The Indiana Utility Regulatory Commission must reverse its 2020 approval of the “excess distributed generation” tariff proposed by Vectren South, now part of CenterPoint Energy Inc., that allowed it to phase out more generous net metering rates.
Net metering, the billing mechanism that allowed Hoosiers and businesses with solar energy systems to sell energy they produced and did not use back to the utilities, was established in the state by the IURC in 2005 to encourage the adoption of renewable energy.
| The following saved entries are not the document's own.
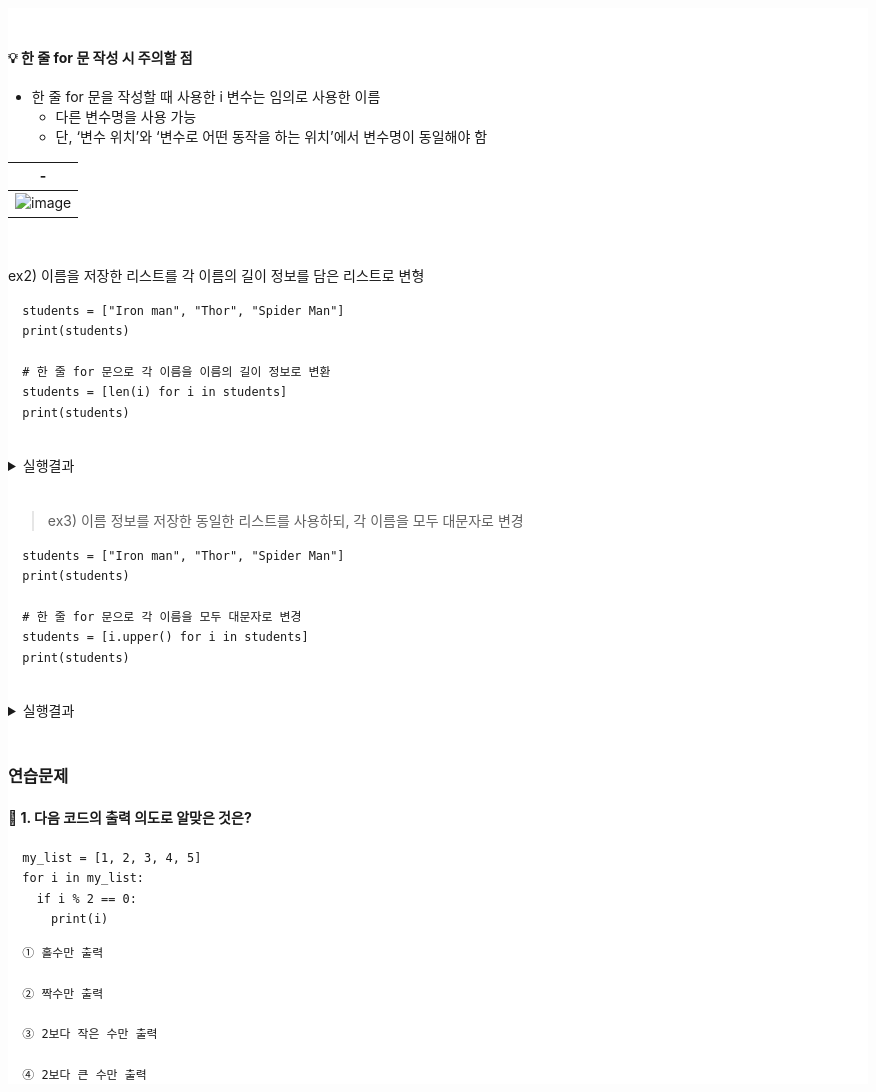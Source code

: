 <br>

#### 💡 한 줄 for 문 작성 시 주의할 점
- 한 줄 for 문을 작성할 때 사용한 i 변수는 임의로 사용한 이름
  - 다른 변수명을 사용 가능
  - 단, ‘변수 위치’와 ‘변수로 어떤 동작을 하는 위치’에서 변수명이 동일해야 함

|-|
|-|
|![image](./img/5.png)|

<br>

ex2) 이름을 저장한 리스트를 각 이름의 길이 정보를 담은 리스트로 변형
```
  students = ["Iron man", "Thor", "Spider Man"]
  print(students)
  
  # 한 줄 for 문으로 각 이름을 이름의 길이 정보로 변환
  students = [len(i) for i in students]
  print(students)
```

<br>

<details><summary>실행결과</summary></details>

<br>

> ex3) 이름 정보를 저장한 동일한 리스트를 사용하되, 각 이름을 모두 대문자로 변경
```
  students = ["Iron man", "Thor", "Spider Man"]
  print(students)
  
  # 한 줄 for 문으로 각 이름을 모두 대문자로 변경
  students = [i.upper() for i in students]
  print(students)
```

<br>

<details><summary>실행결과</summary></details>

<br>

### 연습문제
#### 📌 1. 다음 코드의 출력 의도로 알맞은 것은?
```
  my_list = [1, 2, 3, 4, 5]
  for i in my_list:
    if i % 2 == 0:
      print(i)
```
```
  ① 홀수만 출력
  
  ② 짝수만 출력
  
  ③ 2보다 작은 수만 출력
  
  ④ 2보다 큰 수만 출력
```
Utility companies successfully lobbied lawmakers to pass Senate Enrolled Act 309, which set a July 1, 2022 date to phase out net metering and replace it with a much more utility-friendly excess distributed generation tariff, a rate defined by the law as the difference between the energy delivered by the customer to the grid and the energy delivered from the grid to the customer.
The law also allowed utility companies to phase out net metering sooner if the total amount of net-metered capacity reached 1.5% of the utility’s peak load. CenterPoint reported reaching that threshold and petitioned the commission to let it move on from net metering with a new tariff, the Rider EDG.
Instead of finding the difference between inflow and outflow as written in SEA 390, CenterPoint’s proposed tariff would charge customers the retail rate for every kilowatt hour of electricity delivered by CenterPoint and credit customers with 125% of a lower wholesale rate for energy produced by the customers.
Solar companies said the new rate would compensate solar system owners between 70% and 80% lower than what they received for net metering and would drastically slow down the adoption of rooftop solar systems in the state, if approved.
The IURC approved the tariff in 2021, and a coalition of renewable energy companies and environmental and consumer advocacy groups appealed soon after.
On Jan. 28, the Court of Appeals of Indiana ordered the IURC to reverse its decision, saying that CenterPoint’s EDG was “contrary to law” because it only assigned a monetary credit to the energy delivered by the customer to the grid.
“This is a very good win for Indiana consumers investing in the clean energy transition,” said Brad Klein, senior attorney with the Environmental Law & Policy Center. “It will guide the development of EDG tariffs for the rest of Indiana’s electric utilities and will create needed stability and certainty for the rooftop solar industry and Indiana consumers.”